The past also can tell something about where we're headed. The present, after all, does not occur in a vacuum. It's predicated on what we did yesterday, last month and the year before.

Our decision to ignore others' feelings about our actions often only leads to tragedy - our failure to predict Sept. 11 or to resolve the Israeli-Palestinian conflict largely is based on viewing the past as a series of dates and facts rather than an ocean of passions and emotion lapping at the shore of the present.

Of course, there also is the biological advantage of knowing one's past: various ailments and diseases often prove hereditary. In my case, each first son of every third Bignell son, for at least the past five generations, has fathered twins (Which I'm told can be quite a bundle). So far, my wife and I have elected not to have children.

Guess which son I am in the family line.

• • •

If you haven't looked at your family's past, you ought to.

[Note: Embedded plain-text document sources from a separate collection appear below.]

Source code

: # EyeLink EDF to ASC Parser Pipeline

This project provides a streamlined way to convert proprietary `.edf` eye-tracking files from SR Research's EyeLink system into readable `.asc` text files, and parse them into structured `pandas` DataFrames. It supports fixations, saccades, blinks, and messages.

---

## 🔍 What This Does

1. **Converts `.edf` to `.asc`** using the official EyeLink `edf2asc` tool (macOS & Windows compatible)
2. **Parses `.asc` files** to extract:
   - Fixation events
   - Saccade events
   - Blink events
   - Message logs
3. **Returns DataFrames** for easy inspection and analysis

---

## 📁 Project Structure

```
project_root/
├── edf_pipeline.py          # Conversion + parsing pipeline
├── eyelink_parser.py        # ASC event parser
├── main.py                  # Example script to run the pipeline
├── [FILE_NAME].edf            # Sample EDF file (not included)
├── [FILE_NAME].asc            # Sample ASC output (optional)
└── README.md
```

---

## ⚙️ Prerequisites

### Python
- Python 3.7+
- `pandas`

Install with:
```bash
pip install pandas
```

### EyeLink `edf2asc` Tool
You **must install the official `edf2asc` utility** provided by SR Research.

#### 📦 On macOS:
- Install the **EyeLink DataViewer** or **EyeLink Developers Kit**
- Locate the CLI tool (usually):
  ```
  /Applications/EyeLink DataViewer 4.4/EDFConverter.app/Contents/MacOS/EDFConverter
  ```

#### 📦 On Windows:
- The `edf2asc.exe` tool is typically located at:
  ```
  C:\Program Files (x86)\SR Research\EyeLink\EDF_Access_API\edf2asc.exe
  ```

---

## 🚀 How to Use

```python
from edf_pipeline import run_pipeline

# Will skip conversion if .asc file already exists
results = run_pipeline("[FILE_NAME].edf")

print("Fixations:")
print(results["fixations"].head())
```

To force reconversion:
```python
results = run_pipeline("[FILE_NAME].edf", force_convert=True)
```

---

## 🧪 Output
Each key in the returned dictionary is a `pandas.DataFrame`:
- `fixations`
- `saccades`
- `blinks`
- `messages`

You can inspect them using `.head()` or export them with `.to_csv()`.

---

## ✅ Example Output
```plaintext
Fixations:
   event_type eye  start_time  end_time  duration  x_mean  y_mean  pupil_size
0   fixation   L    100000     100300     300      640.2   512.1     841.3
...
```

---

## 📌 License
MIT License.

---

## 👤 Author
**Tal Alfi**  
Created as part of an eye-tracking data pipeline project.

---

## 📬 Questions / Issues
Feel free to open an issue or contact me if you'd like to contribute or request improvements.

Yes, there might be some embarrassments (Everybody's first cousins married one another in the 1800s, OK?), but in those stories also are great tales that hold the secrets of who we are and who we ought to be. Even the most seemingly dull lives carry such truths.

Indeed, my great-great-great grandmother raised 12 children, but on her grave are words about perseverance and loyalty that reach into the 21st century for their wisdom: "Having finished Life's Duty she now steadily rests."